A forma como os pais separados podem deduzir as despesas com os filhos no IRS vai começar a mudar já no IRS de 2017. As discriminações em função do tipo de família pré-existente são eliminadas, a residência alternada dos dependentes é estimulada e as despesas poderão ser deduzidas no IRS de forma proporcional ao esforço de cada um dos pais.
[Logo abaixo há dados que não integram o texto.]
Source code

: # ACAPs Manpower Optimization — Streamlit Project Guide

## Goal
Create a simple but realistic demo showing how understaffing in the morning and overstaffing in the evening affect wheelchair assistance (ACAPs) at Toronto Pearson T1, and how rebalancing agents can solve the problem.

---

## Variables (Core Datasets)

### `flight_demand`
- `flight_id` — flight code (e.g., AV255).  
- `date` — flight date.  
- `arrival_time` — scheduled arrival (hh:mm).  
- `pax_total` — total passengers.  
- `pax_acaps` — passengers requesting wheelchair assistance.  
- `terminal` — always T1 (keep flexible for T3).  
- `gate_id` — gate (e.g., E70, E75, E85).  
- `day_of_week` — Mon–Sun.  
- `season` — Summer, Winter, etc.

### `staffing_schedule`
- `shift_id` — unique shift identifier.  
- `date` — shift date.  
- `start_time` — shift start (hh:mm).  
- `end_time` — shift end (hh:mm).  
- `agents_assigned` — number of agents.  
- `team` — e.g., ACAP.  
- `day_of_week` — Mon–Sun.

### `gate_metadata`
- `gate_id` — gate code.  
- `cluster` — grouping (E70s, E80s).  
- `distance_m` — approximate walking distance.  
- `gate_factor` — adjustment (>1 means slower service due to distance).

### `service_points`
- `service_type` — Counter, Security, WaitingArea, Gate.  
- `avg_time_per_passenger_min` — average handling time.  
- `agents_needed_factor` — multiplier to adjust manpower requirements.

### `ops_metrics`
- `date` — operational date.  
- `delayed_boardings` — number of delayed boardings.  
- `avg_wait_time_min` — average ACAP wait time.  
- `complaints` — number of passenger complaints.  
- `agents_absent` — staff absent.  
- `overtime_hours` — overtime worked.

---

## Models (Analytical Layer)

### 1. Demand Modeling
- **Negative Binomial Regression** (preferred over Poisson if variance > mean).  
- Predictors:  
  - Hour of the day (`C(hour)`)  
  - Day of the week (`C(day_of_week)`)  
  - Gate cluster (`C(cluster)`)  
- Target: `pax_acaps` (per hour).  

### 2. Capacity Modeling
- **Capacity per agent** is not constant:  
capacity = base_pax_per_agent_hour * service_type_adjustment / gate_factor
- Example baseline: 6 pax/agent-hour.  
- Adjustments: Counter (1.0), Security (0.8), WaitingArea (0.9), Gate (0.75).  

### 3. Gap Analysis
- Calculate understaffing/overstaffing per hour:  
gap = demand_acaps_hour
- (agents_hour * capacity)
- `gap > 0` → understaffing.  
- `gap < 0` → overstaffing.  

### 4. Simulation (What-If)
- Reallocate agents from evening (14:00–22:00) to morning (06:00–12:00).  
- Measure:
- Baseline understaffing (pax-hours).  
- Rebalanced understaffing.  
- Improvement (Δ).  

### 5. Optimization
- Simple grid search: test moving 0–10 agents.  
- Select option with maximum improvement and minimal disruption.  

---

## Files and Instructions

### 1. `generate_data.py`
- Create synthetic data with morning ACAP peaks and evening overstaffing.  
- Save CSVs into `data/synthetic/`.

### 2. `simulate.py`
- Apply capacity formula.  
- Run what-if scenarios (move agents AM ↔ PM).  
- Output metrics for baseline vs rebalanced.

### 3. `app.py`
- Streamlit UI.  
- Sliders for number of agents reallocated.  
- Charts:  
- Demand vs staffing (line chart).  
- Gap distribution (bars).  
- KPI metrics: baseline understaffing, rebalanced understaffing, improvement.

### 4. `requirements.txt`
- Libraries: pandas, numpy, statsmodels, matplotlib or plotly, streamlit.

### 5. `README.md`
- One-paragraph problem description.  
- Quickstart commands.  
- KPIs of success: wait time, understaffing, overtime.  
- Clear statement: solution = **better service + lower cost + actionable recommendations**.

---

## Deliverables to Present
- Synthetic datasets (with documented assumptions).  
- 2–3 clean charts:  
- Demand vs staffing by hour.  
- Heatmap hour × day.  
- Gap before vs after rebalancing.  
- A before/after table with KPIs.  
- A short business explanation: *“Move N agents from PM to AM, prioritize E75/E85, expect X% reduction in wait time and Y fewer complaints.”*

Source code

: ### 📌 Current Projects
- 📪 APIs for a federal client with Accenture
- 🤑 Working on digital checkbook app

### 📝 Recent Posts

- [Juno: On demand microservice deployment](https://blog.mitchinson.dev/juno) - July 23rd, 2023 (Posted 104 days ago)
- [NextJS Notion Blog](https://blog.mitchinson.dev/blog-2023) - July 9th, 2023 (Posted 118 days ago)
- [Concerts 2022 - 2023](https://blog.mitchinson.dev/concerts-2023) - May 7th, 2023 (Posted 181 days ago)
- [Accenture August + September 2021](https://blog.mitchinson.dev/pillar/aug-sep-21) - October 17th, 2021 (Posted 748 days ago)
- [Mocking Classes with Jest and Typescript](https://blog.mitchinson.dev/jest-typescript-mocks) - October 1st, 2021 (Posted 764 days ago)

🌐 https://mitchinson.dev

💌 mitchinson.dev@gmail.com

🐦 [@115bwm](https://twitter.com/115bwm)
Essencial é haver um acordo de regulação do poder paternal formal, noticia o Negócios. 

As novas regras foram aprovadas em definitivo na passada semana na Assembleia da República e resulta de uma tentativa de conciliação de projetos distintos dos partidos à esquerda. 

Uma das alterações opera logo ao nível da dedução fixa por cada dependente (de 600 euros ou 725 euros, consoante ele tenha mais ou menos de 3 anos de idade). Esta dedução fixa, que atualmente é dividida nos casos em que há regime de partilha de responsabilidades parentais, de futuro só poderá ser aproveitada por ambos os pais se o dependente viver em residência alternada e ela estiver prevista no acordo de regulação do exercício das responsabilidades parentais. Caso contrário, vai para o adulto com quem o dependente vive. 

Já no que toca às despesas de educação e saúde, de 2018 em diante, diz o Negócios, muda a forma como são repartidas. Atualmente os pais separados deduzem encargos que cada um suportou, até 50% dos tetos máximos estabelecidos. De futuro, nos casos em que o Acordo de Regulação do Exercício em Comum das Responsabilidades Paternais estabeleça uma contribuição que não seja igualitária Imagine-se que paga 70% das despesas e o outro 30%, então vai admitir-se que as deduções à coleta seja feitas de acordo com o esforço de cada um.